The use of Kiviat diagrams allowed combining the quality parameters (
Figure 10 and
Figure 11) and estimating a single index (normalized diagram area) that provided a more immediate assessment of the CD system quality. QA parameters assessed at high and medium flow rates were used for the diagrams plot of the phased and the convex array probes, respectively. Conversely, temporal resolution results at a medium number of CD scan lines were considered for both probe models. For these cases, the outcomes (
Table 14 and
Table 15) confirmed that a higher polygon area was found for the probe-system pair showing higher values of the test parameters discussed above (e.g., phased array probe of system one in both configurations). Moreover, diagrams with comparable areas corresponded to US systems whose test parameters showed compatibility. These aspects suggest that the Kiviat diagram may be a useful tool for US system assessment since it seems to be directly related to the system performance. Globally, the normalized areas did not show, as expected, significant discrepancies among them since the US systems tested in this study were all brand-new systems at the same technology level. As a last remark, it should be noted that the normalized area of the diagram, together with its shape, has the advantage of preserving the relationship among the test parameters with respect to other mathematical operators, such as the arithmetic or geometric mean of the test parameters. Moreover, the Kiviat plot could provide the technician with a quick overview of the values of the single parameters highlighting both weaknesses and strengths of the Doppler system under testing and allowing the US system performance monitoring over time.
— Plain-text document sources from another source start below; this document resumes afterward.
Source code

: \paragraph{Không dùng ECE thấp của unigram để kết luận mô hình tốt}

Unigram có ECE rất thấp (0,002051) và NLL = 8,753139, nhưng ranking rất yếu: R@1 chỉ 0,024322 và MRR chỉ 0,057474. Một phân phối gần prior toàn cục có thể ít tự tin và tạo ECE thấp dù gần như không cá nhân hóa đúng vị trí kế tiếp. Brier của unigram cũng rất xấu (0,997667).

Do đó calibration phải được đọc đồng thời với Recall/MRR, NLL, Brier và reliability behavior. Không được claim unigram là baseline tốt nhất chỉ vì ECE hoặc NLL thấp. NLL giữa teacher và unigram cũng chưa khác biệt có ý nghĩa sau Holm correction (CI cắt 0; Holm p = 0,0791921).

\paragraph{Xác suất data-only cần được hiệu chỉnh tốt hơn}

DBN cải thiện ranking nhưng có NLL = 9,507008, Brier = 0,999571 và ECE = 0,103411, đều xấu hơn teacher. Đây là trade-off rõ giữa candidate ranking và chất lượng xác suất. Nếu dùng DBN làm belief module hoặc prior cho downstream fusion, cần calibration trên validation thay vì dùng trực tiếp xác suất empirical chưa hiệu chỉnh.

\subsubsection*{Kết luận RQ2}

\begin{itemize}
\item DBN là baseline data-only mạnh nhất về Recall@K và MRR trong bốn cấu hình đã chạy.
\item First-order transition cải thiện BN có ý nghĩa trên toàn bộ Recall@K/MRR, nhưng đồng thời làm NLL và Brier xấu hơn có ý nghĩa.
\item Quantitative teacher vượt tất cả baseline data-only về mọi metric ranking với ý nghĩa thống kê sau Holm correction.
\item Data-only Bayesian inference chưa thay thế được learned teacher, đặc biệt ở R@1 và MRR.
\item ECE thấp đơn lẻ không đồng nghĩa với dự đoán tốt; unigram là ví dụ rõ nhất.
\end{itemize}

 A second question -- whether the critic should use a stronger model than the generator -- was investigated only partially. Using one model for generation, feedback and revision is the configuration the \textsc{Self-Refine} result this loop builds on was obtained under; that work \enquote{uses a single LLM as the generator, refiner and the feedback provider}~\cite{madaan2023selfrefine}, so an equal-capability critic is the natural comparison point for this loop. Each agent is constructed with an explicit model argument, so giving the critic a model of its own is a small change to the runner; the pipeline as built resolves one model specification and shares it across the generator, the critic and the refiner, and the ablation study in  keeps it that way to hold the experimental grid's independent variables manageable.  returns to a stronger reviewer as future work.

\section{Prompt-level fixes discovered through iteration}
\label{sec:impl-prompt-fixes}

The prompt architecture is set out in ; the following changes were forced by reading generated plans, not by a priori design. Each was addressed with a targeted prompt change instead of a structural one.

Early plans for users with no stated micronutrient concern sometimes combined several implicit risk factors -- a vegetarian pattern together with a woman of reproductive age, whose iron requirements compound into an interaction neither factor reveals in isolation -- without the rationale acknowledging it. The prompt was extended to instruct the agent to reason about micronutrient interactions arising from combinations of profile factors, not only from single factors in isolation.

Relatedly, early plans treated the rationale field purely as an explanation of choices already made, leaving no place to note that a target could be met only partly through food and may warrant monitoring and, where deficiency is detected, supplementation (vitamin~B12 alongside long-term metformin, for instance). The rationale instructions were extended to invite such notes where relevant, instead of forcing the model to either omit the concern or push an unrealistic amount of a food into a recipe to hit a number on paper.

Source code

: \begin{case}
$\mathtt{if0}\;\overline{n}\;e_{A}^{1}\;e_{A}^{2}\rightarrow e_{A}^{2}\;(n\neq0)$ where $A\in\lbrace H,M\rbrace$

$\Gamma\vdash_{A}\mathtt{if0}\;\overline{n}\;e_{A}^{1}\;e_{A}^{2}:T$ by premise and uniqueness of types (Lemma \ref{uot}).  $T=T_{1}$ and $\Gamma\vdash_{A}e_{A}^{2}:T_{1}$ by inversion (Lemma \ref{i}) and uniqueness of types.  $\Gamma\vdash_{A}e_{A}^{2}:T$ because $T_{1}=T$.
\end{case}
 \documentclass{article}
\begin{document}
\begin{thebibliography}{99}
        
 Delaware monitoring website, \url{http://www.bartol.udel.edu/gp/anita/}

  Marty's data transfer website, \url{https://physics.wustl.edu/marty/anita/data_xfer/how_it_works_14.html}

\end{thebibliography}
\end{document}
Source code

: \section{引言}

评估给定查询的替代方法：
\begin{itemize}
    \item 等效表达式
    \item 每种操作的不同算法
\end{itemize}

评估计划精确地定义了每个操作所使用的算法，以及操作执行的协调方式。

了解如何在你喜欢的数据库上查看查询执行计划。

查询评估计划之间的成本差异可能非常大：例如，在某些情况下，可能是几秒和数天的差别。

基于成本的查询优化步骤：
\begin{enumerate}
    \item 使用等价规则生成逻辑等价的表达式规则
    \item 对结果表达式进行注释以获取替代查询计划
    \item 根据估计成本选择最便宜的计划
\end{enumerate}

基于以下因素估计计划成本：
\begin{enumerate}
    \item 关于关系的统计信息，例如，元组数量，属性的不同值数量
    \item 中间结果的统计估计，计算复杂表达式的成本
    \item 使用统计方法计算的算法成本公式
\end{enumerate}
Despite the promising results, the present study is a first attempt at the use of the Kiviat diagram applied to QCs of Doppler equipment. Therefore, further investigations should be performed to assess the sensitivity as well as determine the specificity of the proposed approach. In particular, studies aimed to estimate how much the variation (due to the US system deterioration) of one (or more) of the quality parameters affects the diagram area are going to be carried out. On the other hand, US systems that have been used in the clinical setting for a few years should be tested, and the areas of their Kiviat diagrams should be compared with the ones retrieved for brand-new systems at the same technology level. This could be useful to understand whether the proposed approach is able to detect significant discrepancies among the areas of the diagrams due to an objectively evident state of deterioration. As a last remark, further investigations may include the deepening of the relationship among the QA parameters and how it could affect the shape of the Kiviat diagram.